ENTRIES SUPPLIED Block Start

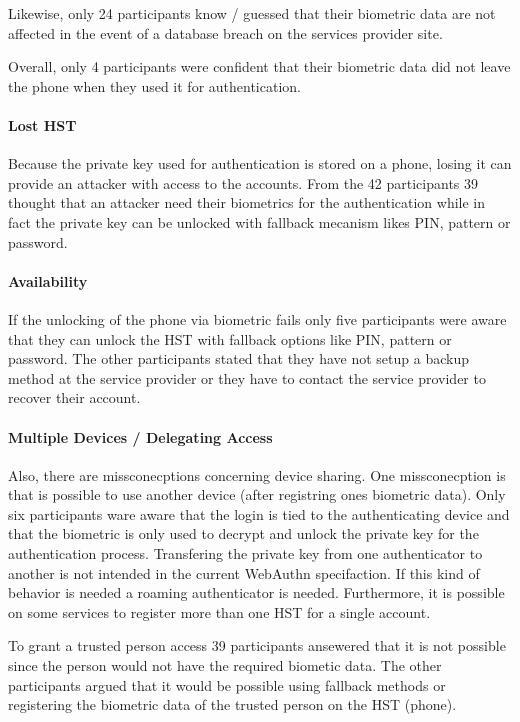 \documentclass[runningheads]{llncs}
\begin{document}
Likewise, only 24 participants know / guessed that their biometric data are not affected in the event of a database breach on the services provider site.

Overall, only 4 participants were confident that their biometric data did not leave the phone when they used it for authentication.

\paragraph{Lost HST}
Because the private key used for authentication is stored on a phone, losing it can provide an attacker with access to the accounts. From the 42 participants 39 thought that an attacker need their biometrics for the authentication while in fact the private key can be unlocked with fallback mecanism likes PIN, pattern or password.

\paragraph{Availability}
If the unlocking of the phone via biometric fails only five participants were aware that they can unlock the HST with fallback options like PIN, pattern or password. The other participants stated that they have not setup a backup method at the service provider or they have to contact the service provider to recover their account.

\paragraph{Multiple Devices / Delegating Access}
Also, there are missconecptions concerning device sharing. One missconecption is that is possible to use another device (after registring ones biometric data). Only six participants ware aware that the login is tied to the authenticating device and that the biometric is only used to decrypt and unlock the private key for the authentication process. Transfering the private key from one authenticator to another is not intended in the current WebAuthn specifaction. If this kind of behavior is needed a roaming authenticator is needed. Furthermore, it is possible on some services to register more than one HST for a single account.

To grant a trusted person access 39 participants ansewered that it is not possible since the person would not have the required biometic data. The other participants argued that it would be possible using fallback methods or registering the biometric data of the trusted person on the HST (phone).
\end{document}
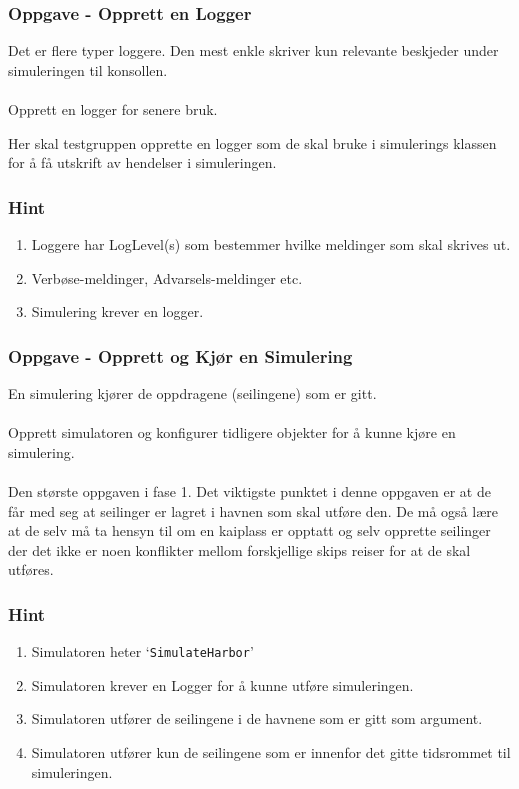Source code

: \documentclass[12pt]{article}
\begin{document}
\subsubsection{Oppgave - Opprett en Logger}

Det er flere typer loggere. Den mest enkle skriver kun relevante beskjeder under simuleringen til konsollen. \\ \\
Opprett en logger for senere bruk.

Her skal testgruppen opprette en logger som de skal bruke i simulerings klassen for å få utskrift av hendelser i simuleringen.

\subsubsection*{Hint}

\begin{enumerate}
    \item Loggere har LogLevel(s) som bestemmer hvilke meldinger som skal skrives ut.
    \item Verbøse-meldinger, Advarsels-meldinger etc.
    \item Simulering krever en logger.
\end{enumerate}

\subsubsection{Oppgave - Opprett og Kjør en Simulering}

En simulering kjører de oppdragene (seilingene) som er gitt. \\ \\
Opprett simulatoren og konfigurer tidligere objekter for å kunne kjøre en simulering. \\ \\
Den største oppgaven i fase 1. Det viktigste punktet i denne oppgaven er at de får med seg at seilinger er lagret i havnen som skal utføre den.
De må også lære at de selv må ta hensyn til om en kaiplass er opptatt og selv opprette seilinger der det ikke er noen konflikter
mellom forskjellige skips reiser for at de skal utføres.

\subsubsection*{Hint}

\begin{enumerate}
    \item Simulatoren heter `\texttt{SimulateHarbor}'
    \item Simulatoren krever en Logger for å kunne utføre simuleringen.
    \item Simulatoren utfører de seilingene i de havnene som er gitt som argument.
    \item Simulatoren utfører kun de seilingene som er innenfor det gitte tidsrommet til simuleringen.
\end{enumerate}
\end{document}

ENTRIES SUPPLIED Block End

PROBLEM REQUIREMENTS: Although the records contain pictures, only their text should be repeated, exactly as it appears.

SOLVED EXERCISE:
 \documentclass[runningheads]{llncs}
\begin{document}
Likewise, only 24 participants know / guessed that their biometric data are not affected in the event of a database breach on the services provider site.

Overall, only 4 participants were confident that their biometric data did not leave the phone when they used it for authentication.

\paragraph{Lost HST}
Because the private key used for authentication is stored on a phone, losing it can provide an attacker with access to the accounts. From the 42 participants 39 thought that an attacker need their biometrics for the authentication while in fact the private key can be unlocked with fallback mecanism likes PIN, pattern or password.

\paragraph{Availability}
If the unlocking of the phone via biometric fails only five participants were aware that they can unlock the HST with fallback options like PIN, pattern or password. The other participants stated that they have not setup a backup method at the service provider or they have to contact the service provider to recover their account.

\paragraph{Multiple Devices / Delegating Access}
Also, there are missconecptions concerning device sharing. One missconecption is that is possible to use another device (after registring ones biometric data). Only six participants ware aware that the login is tied to the authenticating device and that the biometric is only used to decrypt and unlock the private key for the authentication process. Transfering the private key from one authenticator to another is not intended in the current WebAuthn specifaction. If this kind of behavior is needed a roaming authenticator is needed. Furthermore, it is possible on some services to register more than one HST for a single account.

To grant a trusted person access 39 participants ansewered that it is not possible since the person would not have the required biometic data. The other participants argued that it would be possible using fallback methods or registering the biometric data of the trusted person on the HST (phone).
\end{document}
Source code

: \documentclass[12pt]{article}
\begin{document}
\subsubsection{Oppgave - Opprett en Logger}

Det er flere typer loggere. Den mest enkle skriver kun relevante beskjeder under simuleringen til konsollen. \\ \\
Opprett en logger for senere bruk.

Her skal testgruppen opprette en logger som de skal bruke i simulerings klassen for å få utskrift av hendelser i simuleringen.

\subsubsection*{Hint}

\begin{enumerate}
    \item Loggere har LogLevel(s) som bestemmer hvilke meldinger som skal skrives ut.
    \item Verbøse-meldinger, Advarsels-meldinger etc.
    \item Simulering krever en logger.
\end{enumerate}

\subsubsection{Oppgave - Opprett og Kjør en Simulering}

En simulering kjører de oppdragene (seilingene) som er gitt. \\ \\
Opprett simulatoren og konfigurer tidligere objekter for å kunne kjøre en simulering. \\ \\
Den største oppgaven i fase 1. Det viktigste punktet i denne oppgaven er at de får med seg at seilinger er lagret i havnen som skal utføre den.
De må også lære at de selv må ta hensyn til om en kaiplass er opptatt og selv opprette seilinger der det ikke er noen konflikter
mellom forskjellige skips reiser for at de skal utføres.

\subsubsection*{Hint}

\begin{enumerate}
    \item Simulatoren heter `\texttt{SimulateHarbor}'
    \item Simulatoren krever en Logger for å kunne utføre simuleringen.
    \item Simulatoren utfører de seilingene i de havnene som er gitt som argument.
    \item Simulatoren utfører kun de seilingene som er innenfor det gitte tidsrommet til simuleringen.
\end{enumerate}
\end{document}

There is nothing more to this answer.